P.S. The real big deal is the democratization of oracles. Back in the day building an oracle was a megaproject accessible only to megacorps like Google. Today you can build one for nothing if you have a gaming GPU and use it for powering your kobold text adventure session.
Arguably, I'm getting somewhere.. ;)
So what? That's honestly amateur hour. And the LLM derived all of it from things that have been done and posted about a thousand times before.
You could have achieved the same thing with a few google searches 15 years ago (obviously not with ESP32, but other microcontrollers).
The whole point is that it is amateur hour and it's wildly effective as a learning tool.
The fact it derived everything from things that have been done... yea, that's also the point? What point are you trying to make here? I'm well aware it's not a great tool if you're trying to use it to create novel things... but I'm not a nuclear physicist. I'm a builder, fixer, tinkerer who happens to make a living writing code. I use it to teach me how to do things, I use it to analyze problems and recommend approaches that I can then delve into myself.

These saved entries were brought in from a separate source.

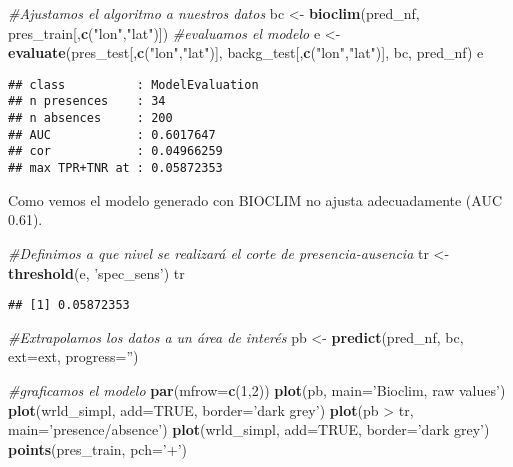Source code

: \documentclass[]{article}
\newenvironment{Shaded}{\begin{snugshade}}{\end{snugshade}}
\newcommand{\KeywordTok}[1]{\textcolor[rgb]{0.13,0.29,0.53}{\textbf{{#1}}}}
\newcommand{\DataTypeTok}[1]{\textcolor[rgb]{0.13,0.29,0.53}{{#1}}}
\newcommand{\DecValTok}[1]{\textcolor[rgb]{0.00,0.00,0.81}{{#1}}}
\newcommand{\StringTok}[1]{\textcolor[rgb]{0.31,0.60,0.02}{{#1}}}
\newcommand{\CommentTok}[1]{\textcolor[rgb]{0.56,0.35,0.01}{\textit{{#1}}}}
\newcommand{\OtherTok}[1]{\textcolor[rgb]{0.56,0.35,0.01}{{#1}}}
\newcommand{\NormalTok}[1]{{#1}}
\begin{document}
\begin{Shaded}
\begin{Highlighting}[]
\CommentTok{#Ajustamos el algoritmo a nuestros datos}
\NormalTok{bc <-}\StringTok{ }\KeywordTok{bioclim}\NormalTok{(pred_nf, pres_train[,}\KeywordTok{c}\NormalTok{(}\StringTok{"lon"}\NormalTok{,}\StringTok{"lat"}\NormalTok{)])}
\CommentTok{#evaluamos el modelo}
\NormalTok{e <-}\StringTok{ }\KeywordTok{evaluate}\NormalTok{(pres_test[,}\KeywordTok{c}\NormalTok{(}\StringTok{"lon"}\NormalTok{,}\StringTok{"lat"}\NormalTok{)], backg_test[,}\KeywordTok{c}\NormalTok{(}\StringTok{"lon"}\NormalTok{,}\StringTok{"lat"}\NormalTok{)], bc, pred_nf)}
\NormalTok{e}
\end{Highlighting}
\end{Shaded}

\begin{verbatim}
## class          : ModelEvaluation 
## n presences    : 34 
## n absences     : 200 
## AUC            : 0.6017647 
## cor            : 0.04966259 
## max TPR+TNR at : 0.05872353
\end{verbatim}

Como vemos el modelo generado con BIOCLIM no ajusta adecuadamente (AUC
0.61).

\begin{Shaded}
\begin{Highlighting}[]
\CommentTok{#Definimos a que nivel se realizará el corte de presencia-ausencia }
\NormalTok{tr <-}\StringTok{ }\KeywordTok{threshold}\NormalTok{(e, }\StringTok{'spec_sens'}\NormalTok{)}
\NormalTok{tr}
\end{Highlighting}
\end{Shaded}

\begin{verbatim}
## [1] 0.05872353
\end{verbatim}

\begin{Shaded}
\begin{Highlighting}[]
\CommentTok{#Extrapolamos los datos a un área de interés}
\NormalTok{pb <-}\StringTok{ }\KeywordTok{predict}\NormalTok{(pred_nf, bc, }\DataTypeTok{ext=}\NormalTok{ext, }\DataTypeTok{progress=}\StringTok{''}\NormalTok{)}

\CommentTok{#graficamos el modelo}
\KeywordTok{par}\NormalTok{(}\DataTypeTok{mfrow=}\KeywordTok{c}\NormalTok{(}\DecValTok{1}\NormalTok{,}\DecValTok{2}\NormalTok{))}
\KeywordTok{plot}\NormalTok{(pb, }\DataTypeTok{main=}\StringTok{'Bioclim, raw values'}\NormalTok{)}
\KeywordTok{plot}\NormalTok{(wrld_simpl, }\DataTypeTok{add=}\OtherTok{TRUE}\NormalTok{, }\DataTypeTok{border=}\StringTok{'dark grey'}\NormalTok{)}
\KeywordTok{plot}\NormalTok{(pb >}\StringTok{ }\NormalTok{tr, }\DataTypeTok{main=}\StringTok{'presence/absence'}\NormalTok{)}
\KeywordTok{plot}\NormalTok{(wrld_simpl, }\DataTypeTok{add=}\OtherTok{TRUE}\NormalTok{, }\DataTypeTok{border=}\StringTok{'dark grey'}\NormalTok{)}
\KeywordTok{points}\NormalTok{(pres_train, }\DataTypeTok{pch=}\StringTok{'+'}\NormalTok{) }
\end{Highlighting}
\end{Shaded}
\end{document}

I'm not asking it to fold proteins. (I guess that's been done quite a bit too, so would be amateur as well)
Obviously there is a just keep generating more tokens bias in software management, since so many developer metrics over the years do various lines of code style analysis on things.
But just as experience and managerial programs have over time developed to say this is a bad bias for ranking devs, it should be clear it is a bad bias for LLMs to have.
I wouldn't be surprised if over half my prompts start with "Why ...?", usually followed by "Nope, ... instead”
Maybe the occasional "Fuck that you idiot, throw the whole thing out"
Generative AI.
I always watch Opus work, and it is pretty good with "add code, re-read the module, realize some pre-existing code (either it wrote, or was already there) is no longer needed and delete it", even without my explicit prompts.
Are you using plan mode? I used to experience the do a poor approach and dig issue, but with planning that seems to have gone away?